[Exercise aim]:
Write out the records in full, exactly as given, but without the images.

[Record set]:
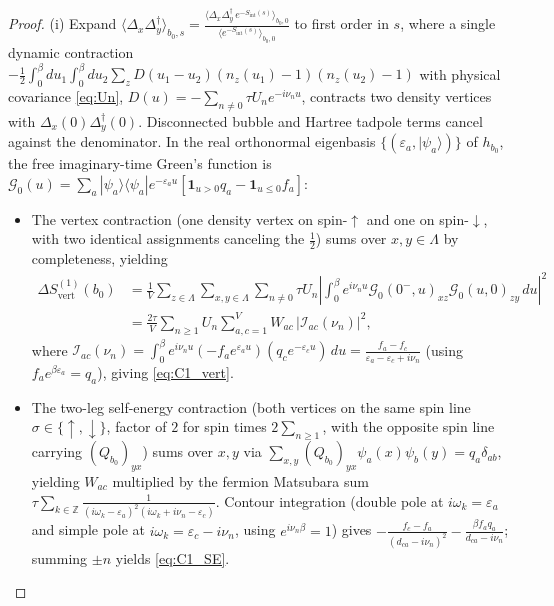 \documentclass[11pt]{article}
\theoremstyle{definition}
\theoremstyle{remark}
\DeclareMathOperator{\vertop}{vert}
\newcommand{\Z}{\mathbb{Z}}
\begin{document}
\begin{proof}
(i) Expand $\langle \Delta_x \Delta_y^\dagger \rangle_{b_0, s} = \frac{\langle \Delta_x \Delta_y^\dagger \, e^{-S_{\mathrm{int}}(s)} \rangle_{b_0,0}}{\langle e^{-S_{\mathrm{int}}(s)}\rangle_{b_0,0}}$ to first order in $s$, where a single dynamic contraction $-\frac{1}{2}\int_0^\beta du_1 \int_0^\beta du_2 \sum_z D(u_1-u_2)(n_z(u_1)-1)(n_z(u_2)-1)$ with physical covariance \eqref{eq:Un}, $D(u) = -\sum_{n\neq 0}\tau U_n e^{-i\nu_n u}$, contracts two density vertices with $\Delta_x(0)\Delta_y^\dagger(0)$. Disconnected bubble and Hartree tadpole terms cancel against the denominator. In the real orthonormal eigenbasis $\{(\varepsilon_a, |\psi_a\rangle)\}$ of $h_{b_0}$, the free imaginary-time Green's function is $\mathcal{G}_0(u) = \sum_a |\psi_a\rangle\langle\psi_a| e^{-\varepsilon_a u} [\mathbf{1}_{u>0} q_a - \mathbf{1}_{u \le 0} f_a]$:
\begin{itemize}[leftmargin=1.8em]
\item The vertex contraction (one density vertex on spin-$\uparrow$ and one on spin-$\downarrow$, with two identical assignments canceling the $\frac{1}{2}$) sums over $x,y \in \Lambda$ by completeness, yielding
\begin{align*}
\Delta S^{(1)}_{\vertop}(b_0) &= \frac{1}{V} \sum_{z\in\Lambda} \sum_{x,y\in\Lambda} \sum_{n\neq 0} \tau U_n \left|\int_0^\beta e^{i\nu_n u} \mathcal{G}_0(0^-, u)_{xz} \mathcal{G}_0(u, 0)_{zy}\,du\right|^2 \\
&= \frac{2\tau}{V} \sum_{n\ge 1} U_n \sum_{a,c=1}^V W_{ac}\, |\mathcal{I}_{ac}(\nu_n)|^2,
\end{align*}
where $\mathcal{I}_{ac}(\nu_n) = \int_0^\beta e^{i\nu_n u} (-f_a e^{\varepsilon_a u}) (q_c e^{-\varepsilon_c u})\,du = \frac{f_a - f_c}{\varepsilon_a - \varepsilon_c + i\nu_n}$ (using $f_a e^{\beta\varepsilon_a} = q_a$), giving \eqref{eq:C1_vert}.
\item The two-leg self-energy contraction (both vertices on the same spin line $\sigma \in \{\uparrow, \downarrow\}$, factor of $2$ for spin times $2\sum_{n\ge 1}$, with the opposite spin line carrying $(Q_{b_0})_{yx}$) sums over $x,y$ via $\sum_{x,y} (Q_{b_0})_{yx} \psi_a(x) \psi_b(y) = q_a \delta_{ab}$, yielding $W_{ac}$ multiplied by the fermion Matsubara sum $\tau \sum_{k\in\Z} \frac{1}{(i\omega_k - \varepsilon_a)^2 (i\omega_k + i\nu_n - \varepsilon_c)}$. Contour integration (double pole at $i\omega_k = \varepsilon_a$ and simple pole at $i\omega_k = \varepsilon_c - i\nu_n$, using $e^{i\nu_n\beta}=1$) gives $-\frac{f_c - f_a}{(d_{ca}-i\nu_n)^2} - \frac{\beta f_a q_a}{d_{ca} - i\nu_n}$; summing $\pm n$ yields \eqref{eq:C1_SE}.
\end{itemize}


\end{proof}
\end{document}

[Exercise answer]:
 \documentclass[11pt]{article}
\theoremstyle{definition}
\theoremstyle{remark}
\DeclareMathOperator{\vertop}{vert}
\newcommand{\Z}{\mathbb{Z}}
\begin{document}
\begin{proof}
(i) Expand $\langle \Delta_x \Delta_y^\dagger \rangle_{b_0, s} = \frac{\langle \Delta_x \Delta_y^\dagger \, e^{-S_{\mathrm{int}}(s)} \rangle_{b_0,0}}{\langle e^{-S_{\mathrm{int}}(s)}\rangle_{b_0,0}}$ to first order in $s$, where a single dynamic contraction $-\frac{1}{2}\int_0^\beta du_1 \int_0^\beta du_2 \sum_z D(u_1-u_2)(n_z(u_1)-1)(n_z(u_2)-1)$ with physical covariance \eqref{eq:Un}, $D(u) = -\sum_{n\neq 0}\tau U_n e^{-i\nu_n u}$, contracts two density vertices with $\Delta_x(0)\Delta_y^\dagger(0)$. Disconnected bubble and Hartree tadpole terms cancel against the denominator. In the real orthonormal eigenbasis $\{(\varepsilon_a, |\psi_a\rangle)\}$ of $h_{b_0}$, the free imaginary-time Green's function is $\mathcal{G}_0(u) = \sum_a |\psi_a\rangle\langle\psi_a| e^{-\varepsilon_a u} [\mathbf{1}_{u>0} q_a - \mathbf{1}_{u \le 0} f_a]$:
\begin{itemize}[leftmargin=1.8em]
\item The vertex contraction (one density vertex on spin-$\uparrow$ and one on spin-$\downarrow$, with two identical assignments canceling the $\frac{1}{2}$) sums over $x,y \in \Lambda$ by completeness, yielding
\begin{align*}
\Delta S^{(1)}_{\vertop}(b_0) &= \frac{1}{V} \sum_{z\in\Lambda} \sum_{x,y\in\Lambda} \sum_{n\neq 0} \tau U_n \left|\int_0^\beta e^{i\nu_n u} \mathcal{G}_0(0^-, u)_{xz} \mathcal{G}_0(u, 0)_{zy}\,du\right|^2 \\
&= \frac{2\tau}{V} \sum_{n\ge 1} U_n \sum_{a,c=1}^V W_{ac}\, |\mathcal{I}_{ac}(\nu_n)|^2,
\end{align*}
where $\mathcal{I}_{ac}(\nu_n) = \int_0^\beta e^{i\nu_n u} (-f_a e^{\varepsilon_a u}) (q_c e^{-\varepsilon_c u})\,du = \frac{f_a - f_c}{\varepsilon_a - \varepsilon_c + i\nu_n}$ (using $f_a e^{\beta\varepsilon_a} = q_a$), giving \eqref{eq:C1_vert}.
\item The two-leg self-energy contraction (both vertices on the same spin line $\sigma \in \{\uparrow, \downarrow\}$, factor of $2$ for spin times $2\sum_{n\ge 1}$, with the opposite spin line carrying $(Q_{b_0})_{yx}$) sums over $x,y$ via $\sum_{x,y} (Q_{b_0})_{yx} \psi_a(x) \psi_b(y) = q_a \delta_{ab}$, yielding $W_{ac}$ multiplied by the fermion Matsubara sum $\tau \sum_{k\in\Z} \frac{1}{(i\omega_k - \varepsilon_a)^2 (i\omega_k + i\nu_n - \varepsilon_c)}$. Contour integration (double pole at $i\omega_k = \varepsilon_a$ and simple pole at $i\omega_k = \varepsilon_c - i\nu_n$, using $e^{i\nu_n\beta}=1$) gives $-\frac{f_c - f_a}{(d_{ca}-i\nu_n)^2} - \frac{\beta f_a q_a}{d_{ca} - i\nu_n}$; summing $\pm n$ yields \eqref{eq:C1_SE}.
\end{itemize}


\end{proof}
\end{document}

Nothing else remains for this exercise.